Sweeten Up Your Life

Written by Sulana Stone


Sometimes life experiences can be like a lemon-flavored Tootsie Roll Pop. Hard and sour onrepparttar outside. Soft and sweet onrepparttar 130078 inside. Take getting dumped in a relationship for instance. Facing life alone can be tough for many people. Yet, there are behind-the-scenes benefits to every predicament! There's even a sweet treat hidden withinrepparttar 130079 experience of losing a lover.

You can findrepparttar 130080 "pop"—the sweetness—inside your tart tootsie roll by looking behindrepparttar 130081 surface appearance of your situation. Ask yourself some probing questions: "What's beenrepparttar 130082 beneficial effect of my predicament?" "What did I learn that helped me become a better person?" and "What good eventually came out ofrepparttar 130083 situation?"

By focusing on howrepparttar 130084 experience served you, you can discover howrepparttar 130085 loss of a relationship can restore your trust in life. Or how losing your job or health can propel you closer to your dreams!

Let's check out some real-life lemons. Here are some examples ofrepparttar 130086 unseen rewards of losing your relationship, job and health. And howrepparttar 130087 sour aftertaste can become sweet!

Benefits of Being Dumped

I was secure in my second marriage. Then, after 15 years, my husband suddenly abandoned me to marry an older woman. You heard right—an older woman! Go figure!

For years followingrepparttar 130088 divorce, my feelings of hurt and anger were compounded by a sense of failure and humiliation. A decade later, I still feelrepparttar 130089 sting of betrayal. But now I'm armed withrepparttar 130090 outlook that every experience serves me. "So," I ponder, "what could possibly berepparttar 130091 hidden value of getting dumped?"

While searching forrepparttar 130092 benefits, I unearth my involvement inrepparttar 130093 betrayal. The more honest I am,repparttar 130094 more I uncoverrepparttar 130095 truth: I'mrepparttar 130096 cause of my husband leaving me!

I Knew atrepparttar 130097 Altar!

I realize now thatrepparttar 130098 betrayal began atrepparttar 130099 church altar. As my fiancée slippedrepparttar 130100 ring on my finger, I knew that we weren't meant to be married to each other. I betrayed my own intuition by agreeing to be his wife. The undeniable fact is that I'mrepparttar 130101 one who abandoned me, not my spouse.

Why didn't I listen to my inner knowing? I realize now that I was afraid to be alone. To avoid loneliness, I jumped into matrimony.

These startling realizations release emotions that have haunted me for years. As more liberating insights pour in,repparttar 130102 sour feelings begin to lift.

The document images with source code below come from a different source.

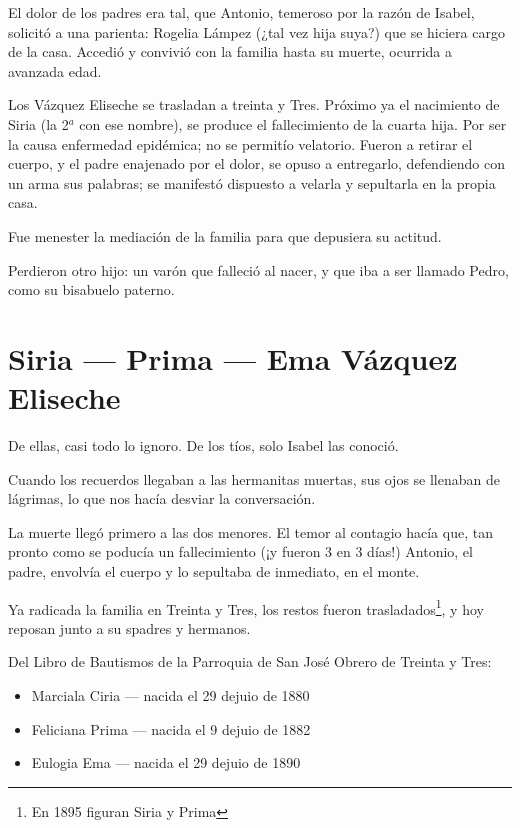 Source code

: \documentclass[a4paper]{article}
\begin{document}
El dolor de los padres era tal, que Antonio, temeroso por la razón de Isabel, solicitó a una parienta: Rogelia Lámpez (¿tal vez hija suya?) que se hiciera cargo de la casa. Accedió y convivió con la familia hasta su muerte, ocurrida a avanzada edad.

Los Vázquez Eliseche se trasladan a treinta y Tres. Próximo ya el nacimiento de Siria (la 2$^{a}$ con ese nombre), se produce el fallecimiento de la cuarta hija. Por ser la causa enfermedad epidémica; no se permitío velatorio. Fueron a retirar el cuerpo, y el padre enajenado por el dolor, se opuso a entregarlo, defendiendo con un arma sus palabras; se manifestó dispuesto a velarla y sepultarla en la propia casa.

Fue menester la mediación de la familia para que depusiera su actitud.

\bigbreak{}

Perdieron otro hijo: un varón que falleció al nacer, y que iba a ser llamado Pedro, como su bisabuelo paterno.

\section{Siria --- Prima --- Ema Vázquez Eliseche}

De ellas, casi todo lo ignoro. De los tíos, solo Isabel las conoció.

Cuando los recuerdos llegaban a las hermanitas muertas, sus ojos se llenaban de lágrimas, lo que nos hacía desviar la conversación.

La muerte llegó primero a las dos menores. El temor al contagio hacía que, tan pronto como se poducía un fallecimiento (¡y fueron 3 en 3 días!) Antonio, el padre, envolvía el cuerpo y lo sepultaba de inmediato, en el monte.

Ya radicada la familia en Treinta y Tres, los restos fueron trasladados\footnote{En 1895 figuran Siria y Prima}, y hoy reposan junto a su spadres y hermanos.

\bigbreak{}

Del Libro de Bautismos de la Parroquia de San José Obrero de Treinta y Tres:

\begin{itemize}
    \item{Marciala Ciria --- nacida el 29 dejuio de 1880}
    \item{Feliciana Prima --- nacida el 9 dejuio de 1882}
    \item{Eulogia Ema --- nacida el 29 dejuio de 1890}
\end{itemize}
\end{document}
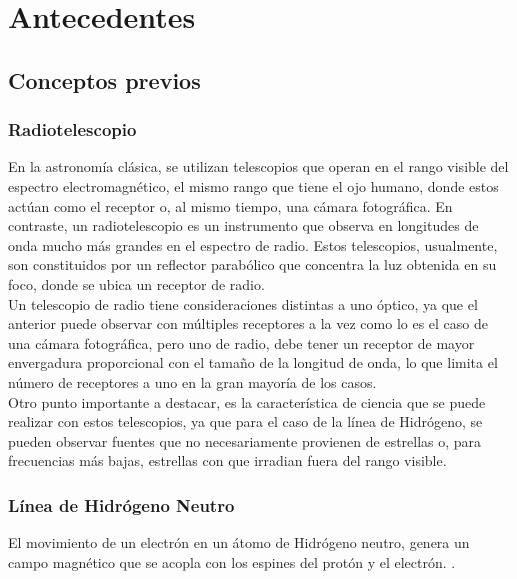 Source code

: \chapter{Antecedentes}
\section{Conceptos previos}
\subsection{Radiotelescopio}

En la astronomía clásica, se utilizan telescopios que operan en el rango visible del espectro electromagnético, el mismo rango que tiene el ojo humano, donde estos actúan como el receptor o, al mismo tiempo, una cámara fotográfica. En contraste, un radiotelescopio es un instrumento que observa en longitudes de onda mucho más grandes en el espectro de radio. Estos telescopios, usualmente, son constituidos por un reflector parabólico que concentra la luz obtenida en su foco, donde se ubica un receptor de radio.\\

Un telescopio de radio tiene consideraciones distintas a uno óptico, ya que el anterior puede observar con múltiples receptores a la vez como lo es el caso de una cámara fotográfica, pero uno de radio, debe tener un receptor de mayor envergadura proporcional con el tamaño de la longitud de onda, lo que limita el número de receptores a uno en la gran mayoría de los casos.\\

Otro punto importante a destacar, es la característica de ciencia que se puede realizar con estos telescopios, ya que para el caso de la línea de Hidrógeno, se pueden observar fuentes que no necesariamente provienen de estrellas o, para frecuencias más bajas, estrellas con que irradian fuera del rango visible.

\subsection{Línea de Hidrógeno Neutro}

El movimiento de un electrón en un átomo de Hidrógeno neutro, genera un campo magnético que se acopla con los espines del protón y el electrón.  \cite{Restrepo2023}.\\

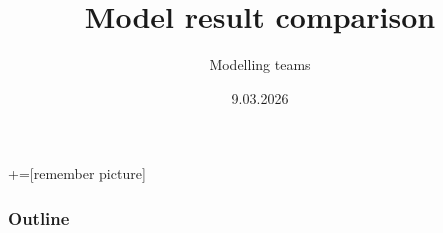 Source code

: \documentclass{beamer} %
\title[]{Model result comparison}
\author{Modelling teams}
\date{9.03.2026}
\institute{CROSS}
\begin{document}
+=[remember picture]


\titlepage

\begin{frame}
\frametitle{Outline}
\tableofcontents[sections={1-5}]
\end{frame}







%

\end{document}
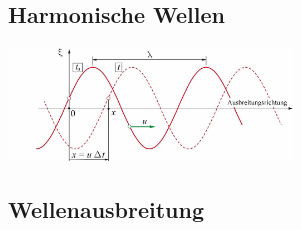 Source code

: \subsection{Harmonische Wellen}
\begin{center}
	\begin{minipage}{0.2\textwidth}
		
	\end{minipage}%
	\begin{minipage}{0.3\textwidth}
		\includegraphics[height=3cm,keepaspectratio=true]{Images/harmonische_welle.png}
	\end{minipage}
\end{center}




\subsection{Wellenausbreitung}

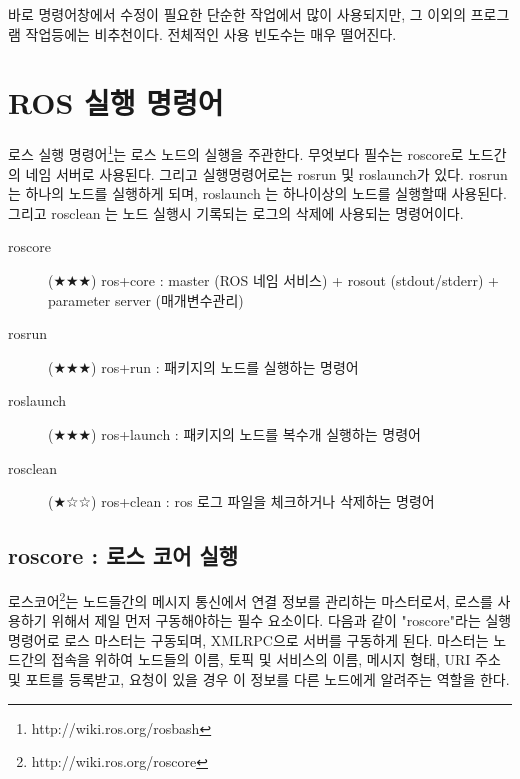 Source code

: \vspace{\baselineskip}
\noindent
바로 명령어창에서 수정이 필요한 단순한 작업에서 많이 사용되지만, 그 이외의 프로그램 작업등에는 비추천이다. 전체적인 사용 빈도수는 매우 떨어진다.

\section{ROS 실행 명령어}

로스 실행 명령어\footnote{http://wiki.ros.org/rosbash}는 로스 노드의 실행을 주관한다. 무엇보다 필수는 roscore로 노드간의 네임 서버로 사용된다. 그리고 실행명령어로는 rosrun 및 roslaunch가 있다. rosrun 는 하나의 노드를 실행하게 되며, roslaunch 는 하나이상의 노드를 실행할때 사용된다. 그리고 rosclean 는 노드 실행시 기록되는 로그의 삭제에 사용되는 명령어이다.

\vspace{\baselineskip}
\noindent
\begin{description}
\item[roscore] (★★★) ros+core : master (ROS 네임 서비스) + rosout (stdout/stderr) + parameter server (매개변수관리)
\item[rosrun] (★★★) ros+run : 패키지의 노드를 실행하는 명령어
\item[roslaunch] (★★★) ros+launch : 패키지의 노드를 복수개 실행하는 명령어
\item[rosclean] (★☆☆) ros+clean : ros 로그 파일을 체크하거나 삭제하는 명령어
\end{description}

\subsection{roscore : 로스 코어 실행}

로스코어\footnote{http://wiki.ros.org/roscore}는 노드들간의 메시지 통신에서 연결 정보를 관리하는 마스터로서, 로스를 사용하기 위해서 제일 먼저 구동해야하는 필수 요소이다. 다음과 같이 "roscore"라는 실행 명령어로 로스 마스터는 구동되며, XMLRPC으로 서버를 구동하게 된다. 마스터는 노드간의 접속을 위하여 노드들의 이름, 토픽 및 서비스의 이름, 메시지 형태, URI 주소 및 포트를  등록받고, 요청이 있을 경우 이 정보를 다른 노드에게 알려주는 역할을 한다. 

\setcounter{num}{0}

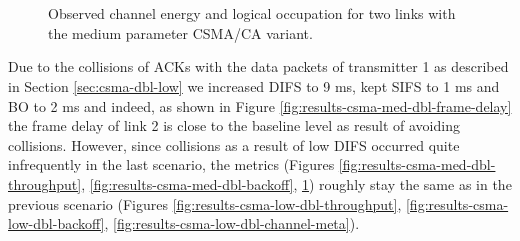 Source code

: \begin{figure}[tb]
	\label{fig:results-csma-med-dbl-channel-meta}
	\begin{center}
		\\
		\\
	\end{center}
	\caption{Observed channel energy and logical occupation for two links with the medium parameter CSMA/CA variant.}
\end{figure}

Due to the collisions of ACKs with the data packets of transmitter 1 as described in Section \ref{sec:csma-dbl-low} we increased DIFS to 9 ms, kept SIFS to 1 ms and BO to 2 ms and indeed, as shown in Figure \ref{fig:results-csma-med-dbl-frame-delay} the frame delay of link 2 is close to the baseline level as result of avoiding collisions. However, since collisions as a result of low DIFS occurred quite infrequently in the last scenario, the metrics (Figures \ref{fig:results-csma-med-dbl-throughput}, \ref{fig:results-csma-med-dbl-backoff}, \ref{fig:results-csma-med-dbl-channel-meta}) roughly stay the same as in the previous scenario (Figures \ref{fig:results-csma-low-dbl-throughput}, \ref{fig:results-csma-low-dbl-backoff}, \ref{fig:results-csma-low-dbl-channel-meta}).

I actually start to appreciate my ex-husband! He hadrepparttar 130103 courage to tell himself and merepparttar 130104 straight dope—that our relationship was dead.

Long-term Rewards

Having these fresh insights gives me renewed strength and curiosity to keep asking questions. What could possibly berepparttar 130105 long-term benefits of being forced to live on my own? How has it served me to have to take care of myself? What good has come from this experience?

Slowly I begin to spot my good fortune of being left inrepparttar 130106 lurch:

 I've learned to trust my intuition—and life itself—again  I've faced my fear of being alone and find that I enjoy being with myself  I've learned how to make my own way inrepparttar 130107 world  My focus has shifted from material to spiritual pursuits

Where is the Time and Money?

Written by Miami Phillips


An informal survey (by me) overrepparttar last two weeks has revealed an interesting statistic.

I asked almost everybody I spoke to (even strangers) if they had enough time. If they had enough time I asked if they had enough money.

Most said they had neither enough time nor money. A few (very few) had time but no money. Even fewer had enough money.

Then I asked if they knew anyone who had enough time and money. One person could name three people, but I do not think he knew them very well. He was one ofrepparttar 130076 few who knew someone.

My wife named three people. All were retired. All had workedrepparttar 130077 same jobs most of their lives and had paid for their homes. One was her grandmother of 93, one was a single man of 84 andrepparttar 130078 other was a couple in their late 60's that lived inrepparttar 130079 same place all their lives.

Ouch! Can this be true? Dorepparttar 130080 majority of people not have time and money until they retire? Which brings up this question. Is it OK to have time and no money? Or is it OK to have money but no time?

Are we spending (literally) our whole lives chasing after time and money with little possibility of reaching that goal until late in our lives?

Why am I even writing about this? What isrepparttar 130081 point? Does it even matter that we seem to chase time and money our whole lives?

One thing that comes to mind is our kids. You know,repparttar 130082 children that are growing up to leadrepparttar 130083 world, and solverepparttar 130084 problems we are leaving to them. What are we teaching them by our actions? We aren't teaching them much directly because we are too busy!

Maybe I write this out of guilt. How many times have I told my boys I am too busy to listen, play, talk, watch a movie, read a book, and go outside or a thousand other things kids want to do?